Y el locutor, como si respondiera a su incredulidad:
—En la Tierra no disponemos de una tecnología que permita construir naves como estas que estamos viendo. Así lo aseguran los expertos. Y el análisis espectroscópico revela que están hechas de materiales desconocidos en nuestro planeta. No hay la menor duda de que estos… esta…—el locutor no encuentra la palabra—… gente viene del espacio. Nuestro ejército, como muestra de buena voluntad, no ha querido hacer acto de presencia.
—¡Mentiras! ¡Efectos especiales! ¡Los expertos…, unos vendidos!— insiste Eva.

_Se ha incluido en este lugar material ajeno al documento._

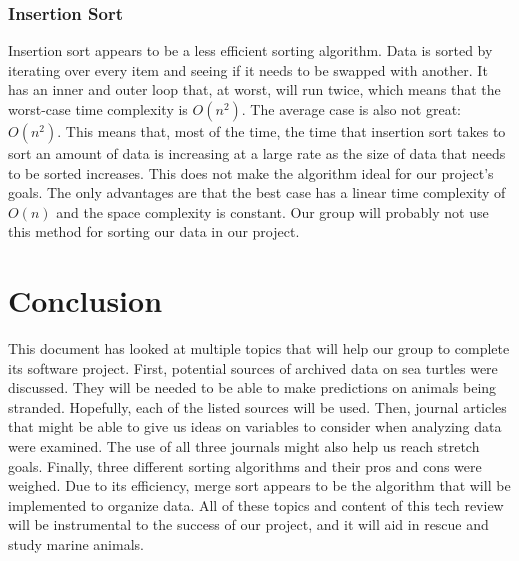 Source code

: \documentclass[onecolumn, draftclsnofoot,10pt, compsoc]{IEEEtran}
\begin{document}
\begin{singlespace}
\subsubsection{Insertion Sort}
Insertion sort appears to be a less efficient sorting algorithm. Data is sorted by iterating
over every item and seeing if it needs to be swapped with another. It has an inner and
outer loop that, at worst, will run twice, which means that the worst-case time
complexity is $O(n^{2})$. The average case is also not great: $O(n^{2})$. This means that, most
of the time, the time that insertion sort takes to sort an amount of data is increasing at a
large rate as the size of data that needs to be sorted increases. This does not make the
algorithm ideal for our project's goals. The only advantages are that the best case has a
linear time complexity of $O(n)$ and the space complexity is constant. Our group will
probably not use this method for sorting our data in our project.\cite{CrisanDanielaAlexandra2015Rafs}
\section{Conclusion}
This document has looked at multiple topics that will help our group to complete its software project.  
First, potential sources of archived data on sea turtles were discussed.  
They will be needed to be able to make predictions on animals being stranded.  Hopefully, each of the listed sources will be used.  
Then, journal articles that might be able to give us ideas on variables to consider when analyzing data were examined.  
The use of all three journals might also help us reach stretch goals.  Finally, three different sorting algorithms and their pros and cons were weighed.  
Due to its efficiency, merge sort appears to be the algorithm that will be implemented to organize data.  
All of these topics and content of this tech review will be instrumental to the success of our project, and it will aid in rescue and study marine animals.
\newpage




\end{singlespace}
\end{document}
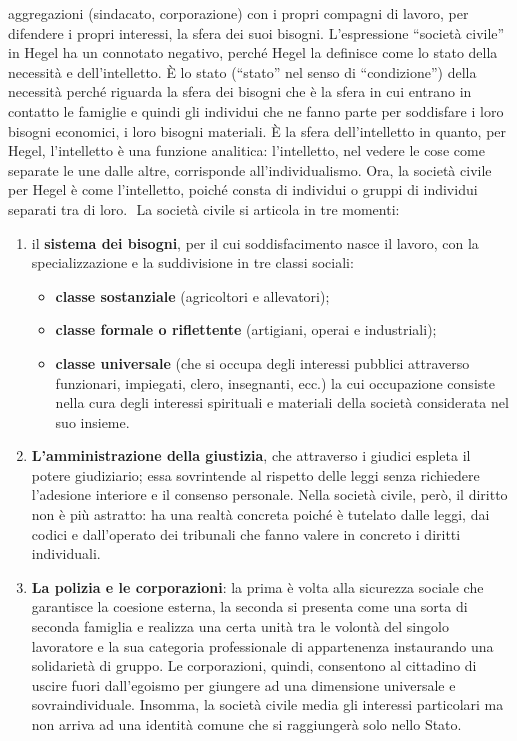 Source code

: \documentclass[a4paper,12pt,oneside,openany]{book}%
\begin{document}
aggregazioni (sindacato, corporazione) con i propri compagni di lavoro, per difendere i propri interessi, la sfera dei suoi bisogni. L’espressione “società civile” in Hegel ha un connotato negativo, perché Hegel la definisce come lo stato della necessità e dell’intelletto. È lo stato (“stato” nel senso di “condizione”) della necessità perché riguarda la sfera dei bisogni che è la sfera in cui entrano in contatto le famiglie e quindi gli individui che ne fanno parte per soddisfare i loro bisogni economici, i loro bisogni materiali. È la sfera dell’intelletto in quanto, per Hegel, l’intelletto è una funzione analitica: l’intelletto, nel vedere le cose come separate le une dalle altre, corrisponde all’individualismo. Ora, la società civile per Hegel è come l’intelletto, poiché consta di individui o gruppi di individui separati tra di loro.  La società civile si articola in tre momenti:

\begin{enumerate}
	\item il \textbf{sistema dei bisogni}, per il cui soddisfacimento nasce il lavoro, con la specializzazione e la suddivisione in tre classi sociali:
	\begin{itemize}
		\item \textbf{classe sostanziale} (agricoltori e allevatori);
		\item \textbf{classe formale o riflettente} (artigiani, operai e industriali);
		\item \textbf{classe universale} (che si occupa degli interessi pubblici attraverso funzionari, impiegati, clero, insegnanti, ecc.) la cui occupazione consiste nella cura degli interessi spirituali e materiali della società considerata nel suo insieme.
	\end{itemize}
	\item \textbf{L’amministrazione della giustizia}, che attraverso i giudici espleta il potere giudiziario; essa sovrintende al rispetto delle leggi senza richiedere l’adesione interiore e il consenso personale. Nella società civile, però, il diritto non è più astratto: ha una realtà concreta poiché è tutelato dalle leggi, dai codici e dall’operato dei tribunali che fanno valere in concreto i diritti individuali.
	\item \textbf{La polizia e le corporazioni}: la prima è volta alla sicurezza sociale che garantisce la coesione esterna, la seconda si presenta come una sorta di seconda famiglia e realizza una certa unità tra le volontà del singolo lavoratore e la sua categoria professionale di appartenenza instaurando una solidarietà di gruppo. Le corporazioni, quindi, consentono al cittadino di uscire fuori dall’egoismo per giungere ad una dimensione universale e sovraindividuale. Insomma, la società civile media gli interessi particolari ma non arriva ad una identità comune che si raggiungerà solo nello Stato.
\end{enumerate}
\end{document}
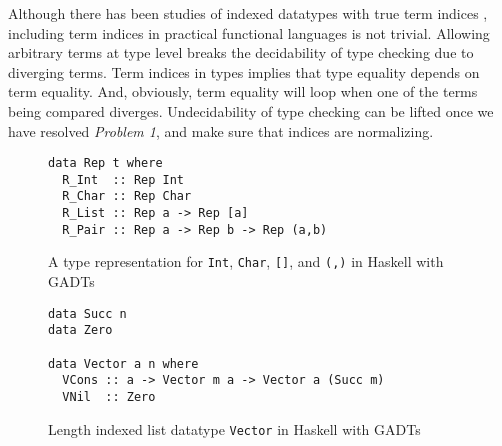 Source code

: Although there has been studies of indexed datatypes with true term indices
\cite{Zenger97}, including term indices in practical functional languages
is not trivial. Allowing arbitrary terms at type level breaks the decidability
of type checking due to diverging terms. Term indices in types implies that
type equality depends on term equality. And, obviously, term equality will loop
when one of the terms being compared diverges. Undecidability of type checking
can be lifted once we have resolved \textit{Problem 1}, and make sure that
indices are normalizing.

\begin{figure}
\begin{verbatim}
data Rep t where
  R_Int  :: Rep Int
  R_Char :: Rep Char
  R_List :: Rep a -> Rep [a]
  R_Pair :: Rep a -> Rep b -> Rep (a,b)
\end{verbatim}
\caption{A type representation for \texttt{Int}, \texttt{Char},
	\texttt{[]}, and \texttt{(,)} in Haskell with GADTs}
\label{fig:rep}
\end{figure}

\begin{figure}
\begin{verbatim}
data Succ n
data Zero

data Vector a n where
  VCons :: a -> Vector m a -> Vector a (Succ m)
  VNil  :: Zero
\end{verbatim}
\caption{Length indexed list datatype \texttt{Vector}
	in Haskell with GADTs}
\label{fig:vec}
\end{figure}



\paragraph{} ~\\

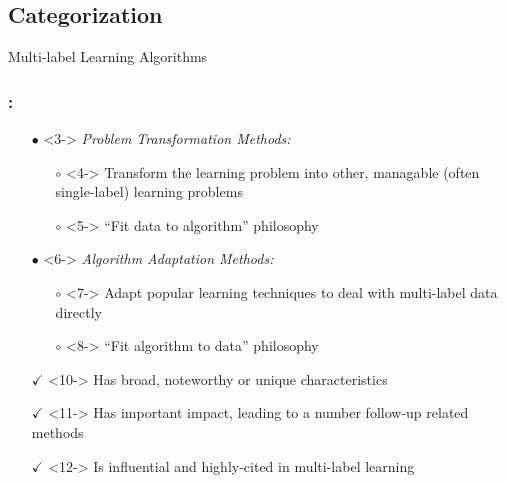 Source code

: \documentclass{beamer}
\begin{document}
\subsection{Categorization}
\begin{frame}
\Huge{\centerline{Multi-label Learning Algorithms}}
\end{frame}
\begin{frame}
\frametitle{\insertsection : \insertsubsection}

\begin{itemize}
\item[$\bullet$] <3-> \emph{Problem Transformation Methods:}

\begin{itemize}
\item[$\circ$] <4-> Transform the learning problem into other, managable (often
  single-label) learning
  problems 
\item[$\circ$] <5-> ``Fit data to algorithm'' philosophy
\end{itemize}

\item[$\bullet$] <6-> \emph{Algorithm Adaptation Methods:}
\begin{itemize}
\item[$\circ$] <7-> Adapt popular learning techniques to deal with multi-label data directly
\item[$\circ$] <8-> ``Fit algorithm to data'' philosophy
\end{itemize}
\end{itemize}

\begin{itemize}
\item[$\checkmark$] <10-> Has broad, noteworthy or unique characteristics
\item[$\checkmark$] <11-> Has important impact, leading to a number follow-up related methods
\item[$\checkmark$] <12-> Is influential and highly-cited in multi-label learning
\end{itemize}
\end{frame}
\end{document}
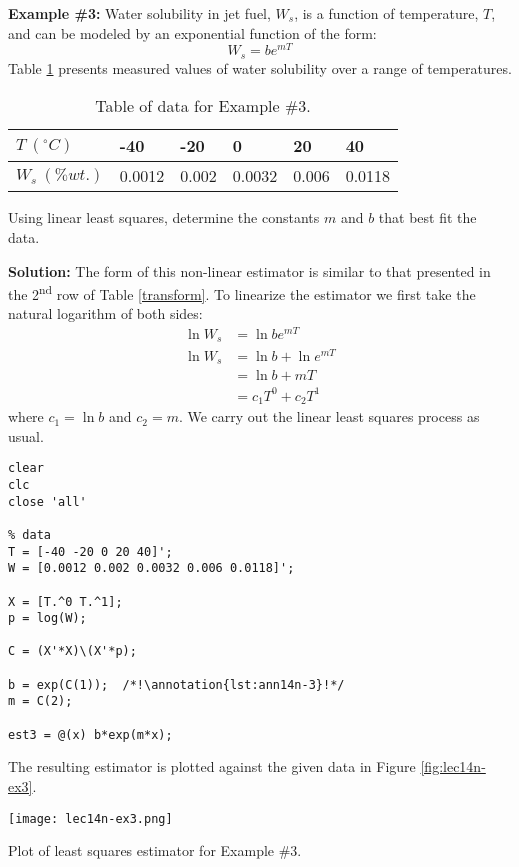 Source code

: \vspace{0.5cm}

\noindent \textbf{Example \#3:} Water solubility in jet fuel, $W_s$, is a function of temperature, $T$, and can be modeled by an exponential function of the form:
\begin{equation*}
W_s = be^{mT}
\end{equation*}
Table \ref{tab:lec14n-ex3} presents measured values of water solubility over a range of temperatures.  
\begin{table}
\begin{tabular}{|l|l|l|l|l|l|}
\hline
$T \ (^{\circ}C)$ & -40 & -20 & 0 & 20 & 40\\ \hline
$W_s \ (\% wt. )$ & 0.0012 & 0.002 & 0.0032 & 0.006 & 0.0118 \\ \hline 
\end{tabular}
\caption{Table of data for Example \#3.}
\label{tab:lec14n-ex3}
\end{table}

\vspace{0.1cm}

\noindent Using linear least squares, determine the constants $m$ and $b$ that best fit the data.

\vspace{0.2cm}


\noindent \textbf{Solution: }The form of this non-linear estimator is similar to that presented in the 2\textsuperscript{nd} row of Table \ref{transform}.  To linearize the estimator we first take the natural logarithm of both sides:
\begin{align*}
\ln{W_s} &= \ln{be^{mT}} \\
\ln{W_s} &= \ln{b} + \ln{e^{mT}} \\
&= \ln{b} +  mT \\
&= c_1 T^{0} + c_2T^{1}
\end{align*}
where $c_1 = \ln{b}$ and $c_2 = m$.  We carry out the linear least squares process as usual.

\begin{lstlisting}[style=myMatlab]
clear
clc
close 'all'

% data
T = [-40 -20 0 20 40]';
W = [0.0012 0.002 0.0032 0.006 0.0118]';

X = [T.^0 T.^1];
p = log(W);

C = (X'*X)\(X'*p);

b = exp(C(1));  /*!\annotation{lst:ann14n-3}!*/
m = C(2);

est3 = @(x) b*exp(m*x);
\end{lstlisting}

\vspace{0.1cm}

\noindent The resulting estimator is plotted against the given data in Figure \ref{fig:lec14n-ex3}.

\begin{marginfigure}
\texttt{[image: lec14n-ex3.png]}
\caption{Plot of least squares estimator for Example \#3.}
\label{fig:lec14n-ex3}
\end{marginfigure}




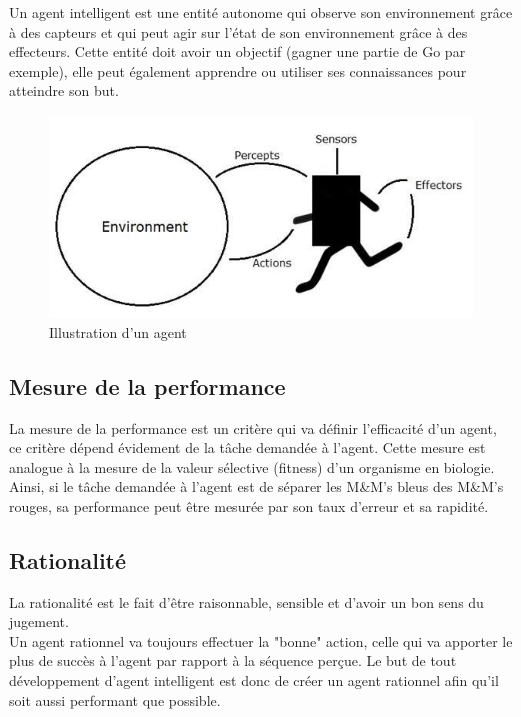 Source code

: \documentclass{article}
\begin{document}
Un agent intelligent est une entité autonome qui observe son environnement grâce à des capteurs et qui peut agir sur l'état de son environnement grâce à des effecteurs. Cette entité doit avoir un objectif (gagner une partie de Go par exemple), elle peut également apprendre ou utiliser ses connaissances pour atteindre son but\cite{wikiia}.\\

\begin{figure}[H]
\begin{center}
	\includegraphics[scale=0.5]{agent_environment.jpg}
	\caption{Illustration d'un agent}
\end{center}
\end{figure}

\subsection{Mesure de la performance}

La mesure de la performance est un critère qui va définir l'efficacité d'un agent, ce critère dépend évidement de la tâche demandée à l'agent. Cette mesure est analogue à la mesure de la valeur sélective (fitness) d'un organisme en biologie. Ainsi, si le tâche demandée à l'agent est de séparer les M\&M's bleus des M\&M's rouges, sa performance peut être mesurée par son taux d'erreur et sa rapidité.

\subsection{Rationalité}

La rationalité est le fait d'être raisonnable, sensible et d'avoir un bon sens du jugement.\\
Un agent rationnel va toujours effectuer la "bonne" action, celle qui va apporter le plus de succès à l'agent par rapport à la séquence perçue\cite{tutoptai}. Le but de tout développement d'agent intelligent est donc de créer un agent rationnel afin qu'il soit aussi performant que possible.
\end{document}
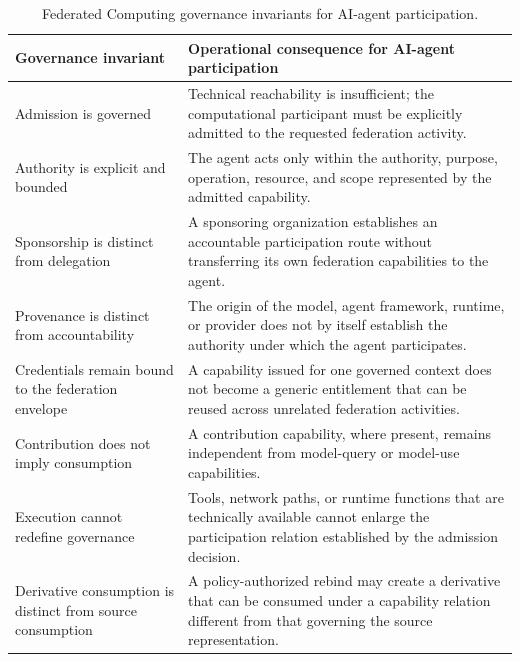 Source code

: \documentclass[twoside,11pt]{article}
\begin{document}
\begin{table}[htbp]
\centering
\caption{Federated Computing governance invariants for AI-agent participation.}
\label{tab:agent-governance-invariants}

\begin{tabularx}{\textwidth}{
    >{\raggedright\arraybackslash}p{4.2cm}
    >{\raggedright\arraybackslash}X
}
\toprule
\textbf{Governance invariant} &
\textbf{Operational consequence for AI-agent participation} \\
\midrule

Admission is governed
&
Technical reachability is insufficient; the computational participant must be explicitly admitted to the requested federation activity.
\\

\addlinespace

Authority is explicit and bounded
&
The agent acts only within the authority, purpose, operation, resource, and scope represented by the admitted capability.
\\

\addlinespace

Sponsorship is distinct from delegation
&
A sponsoring organization establishes an accountable participation route without transferring its own federation capabilities to the agent.
\\

\addlinespace

Provenance is distinct from accountability
&
The origin of the model, agent framework, runtime, or provider does not by itself establish the authority under which the agent participates.
\\

\addlinespace

Credentials remain bound to the federation envelope
&
A capability issued for one governed context does not become a generic entitlement that can be reused across unrelated federation activities.
\\

\addlinespace

Contribution does not imply consumption
&
A contribution capability, where present, remains independent from model-query or model-use capabilities.
\\

\addlinespace

Execution cannot redefine governance
&
Tools, network paths, or runtime functions that are technically available cannot enlarge the participation relation established by the admission decision.
\\
\addlinespace
Derivative consumption is distinct from source consumption
&
A policy-authorized rebind may create a derivative that can be consumed under a capability relation different from that governing the source representation.
\\

\bottomrule
\end{tabularx}

\end{table}
\end{document}
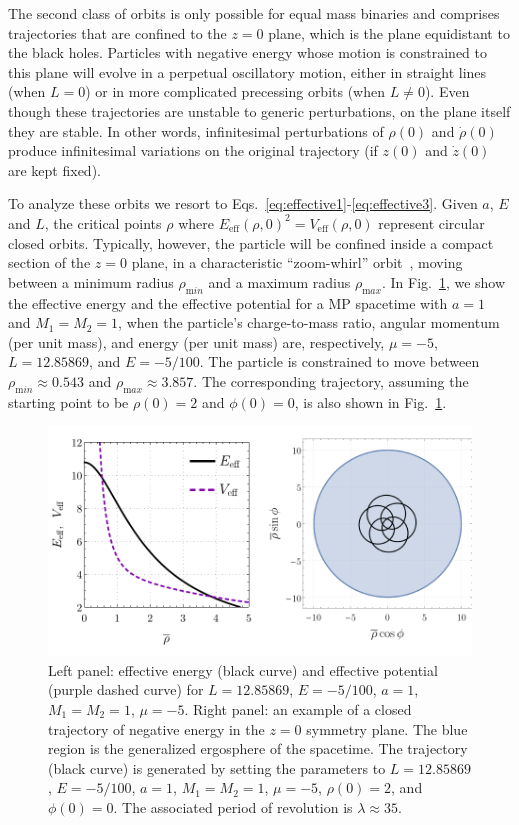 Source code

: The second class of orbits is only possible for equal mass binaries and comprises trajectories that are confined to the $z=0$ plane, which is the plane equidistant to the black holes. Particles with negative energy whose motion is constrained to this plane will evolve in a perpetual oscillatory motion, either in straight lines (when $L=0$) or in more complicated precessing orbits (when $L \neq 0$). Even though these trajectories are unstable to generic perturbations, on the plane itself they are stable. In other words, infinitesimal perturbations of $\rho(0)$ and $\dot \rho(0)$ produce infinitesimal variations on the original trajectory (if $z(0)$ and $\dot z(0)$ are kept fixed).

To analyze these orbits we resort to Eqs.~\eqref{eq:effective1}-\eqref{eq:effective3}. Given $a$, $E$ and $L$, the critical points $\rho$ where $E_{\mathrm{eff}}(\rho,0)^2 = V_{\mathrm{eff}}(\rho,0)$ represent circular closed orbits. Typically, however, the particle will be confined inside a compact section of the $z=0$ plane, in a characteristic ``zoom-whirl'' orbit~\cite{ASSUMPCAO2018,Levin:2008mq}, moving between a minimum radius $\rho_{\mathrm min}$ and a maximum radius $\rho_{\mathrm max}$. In Fig.~\ref{fig:orbit_closed_z}, we show the effective energy and the effective potential for a MP spacetime with $a=1$ and $M_1 = M_2 = 1$, when the particle's charge-to-mass ratio, angular momentum (per unit mass), and energy (per unit mass) are, respectively, $\mu=-5$, $L=12.85869$, and $E=-5/100$. The particle is constrained to move between $\rho_{\mathrm min}\approx 0.543$ and $\rho_{\mathrm max}\approx 3.857$. The corresponding trajectory, assuming the starting point to be $\rho(0)=2$ and $\phi(0)=0$, is also shown in Fig.~\ref{fig:orbit_closed_z}.

\begin{figure}[!ht]
  \centering
  \includegraphics[width=\linewidth]{img/penrose_binaries/fig5.pdf}
  \caption{Left panel: effective energy (black curve) and effective potential (purple dashed curve) for $L=12.85869$, $E=-5/100$, $a=1$, $M_1 = M_2 = 1$, $\mu = -5$. Right panel: an example of a closed trajectory of negative energy in the $z = 0$ symmetry plane. The blue region is the generalized ergosphere of the spacetime. The trajectory (black curve) is generated by setting the parameters to $L=12.85869$, $E=-5/100$, $a=1$, $M_1 = M_2 = 1$, $\mu = -5$, $\rho(0) = 2$, and $\phi(0) = 0$. The associated period of revolution is $\lambda \approx 35$.}
  \label{fig:orbit_closed_z}
\end{figure}

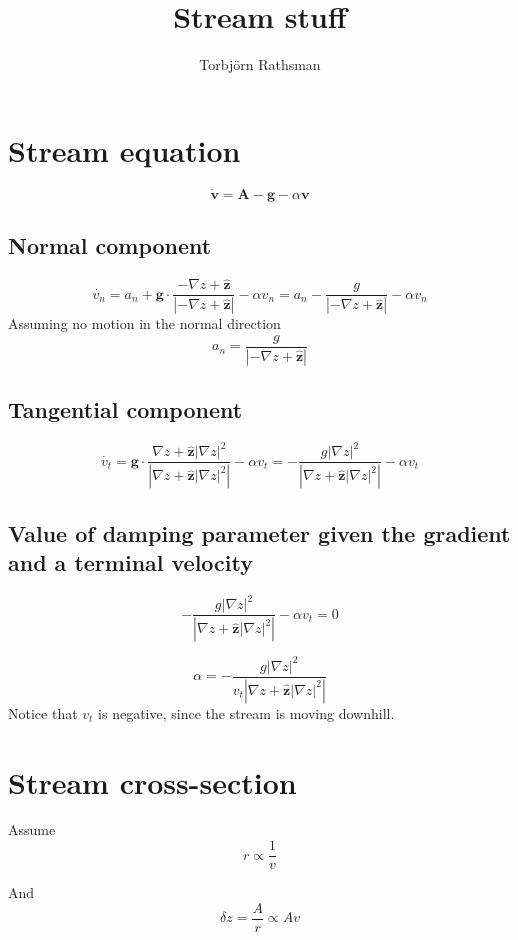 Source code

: \documentclass[a4paper, 11pt]{scrartcl}
\title{Stream stuff}
\author{Torbjörn Rathsman}
\renewcommand{\vec}[1]{\boldsymbol{#1}}
\newcommand{\grad}{\nabla}
\begin{document}
\maketitle


\section{Stream equation}
$$
\dot{\vec{v}} = \vec{A} - \vec{g} - \alpha\vec{v}
$$

\subsection{Normal component}
$$
 \dot{v_n} = a_n + \vec{g}\cdot\frac{-\grad z + \hat{\vec{z}}}{\left|-\grad z + \hat{\vec{z}}\right|} - \alpha v_n
           = a_n - \frac{g}{\left|-\grad z + \hat{\vec{z}}\right|} - \alpha v_n
$$
Assuming no motion in the normal direction
$$
a_n = \frac{g}{\left|-\grad z + \hat{\vec{z}}\right|}
$$

\subsection{Tangential component}
$$
\dot{v_t} = \vec{g}\cdot\frac{\grad z + \hat{\vec{z}}|\grad z|^2}{\left|\grad z + \hat{\vec{z}}|\grad z|^2 \right|} - \alpha v_t
 = -\frac{g|\grad z|^2}{\left|\grad z + \hat{\vec{z}}|\grad z|^2 \right|} - \alpha v_t
$$
\subsection{Value of damping parameter given the gradient and a terminal velocity}
$$
-\frac{g|\grad z|^2}{\left|\grad z + \hat{\vec{z}}|\grad z|^2 \right|} - \alpha v_t = 0
$$

$$
\alpha = -\frac{g|\grad z|^2}{v_t\left|\grad z + \hat{\vec{z}}|\grad z|^2 \right|}
$$
Notice that $v_t$ is negative, since the stream is moving downhill.

\section{Stream cross-section}
Assume
$$
r \propto \frac{1}{v}
$$

And
$$
\delta z = \frac{A}{r} \propto A v
$$
\end{document}
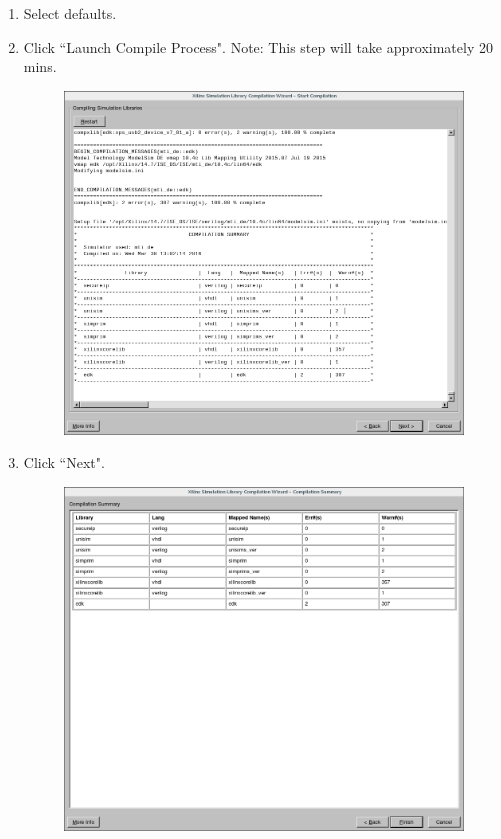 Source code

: \begin{flushleft}
\begin{enumerate}
		\item Select defaults.
		\item Click ``Launch Compile Process".
			\subitem Note: This step will take approximately 20 mins.

	\begin{figure}[H]
	\centering\captionsetup{type=figure}\includegraphics[scale=0.5]{Xilinx_CompXLib_6_CompilationLog}
		\label{fig:wizard_page_6}
	\end{figure}

		\item Click ``Next".

	\begin{figure}[H]
	\centering\captionsetup{type=figure}\includegraphics[scale=0.5]{Xilinx_CompXLib_7_CompilationSummary}
		\label{fig:wizard_page_7}
	\end{figure}



\end{enumerate}
\end{flushleft}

Pero Adán no puede apartar la vista de esas moles suspendidas en el aire. No cree que sean un montaje. Después de años y años de avistamientos, de aproximaciones, de fotos que la mayoría suponía trucadas, por fin están aquí. Quizá han escuchado las plegarias —porque las palabras no se pierden y viajan por el espacio— de los que como él han rezado a un indeterminado Señor del Universo, pidiendo ayuda, porque desconfían de la capacidad de los suyos para alcanzar acuerdos por un bien común. Ya fracasaron en el control del cambio climático y en evitar la Tercera Guerra Mundial.
—¡No son mentiras, Eva. Han venido a salvarnos de nosotros mismos. Empieza una nueva era!
Eva se queda mirándolo, y sonríe.
—Ay, es lo que me enamoró de ti: tu ingenuidad. Anda, deja esa patraña y vente a desayunar… Antes de despertar al otro niño.
Adán, haciendo caso omiso del ruego de su mujer, y de su ironía, permanece sentado, mirando embobado la telepared, el giro hipnótico de las tres naves en el aire, imponentes sobre la sede del Gobierno Mundial, preguntándose ¿desde dónde vendrán?, cómo serán?, ¿qué opinión tendrán de nosotros?…, a la espera de lo que vaya a suceder.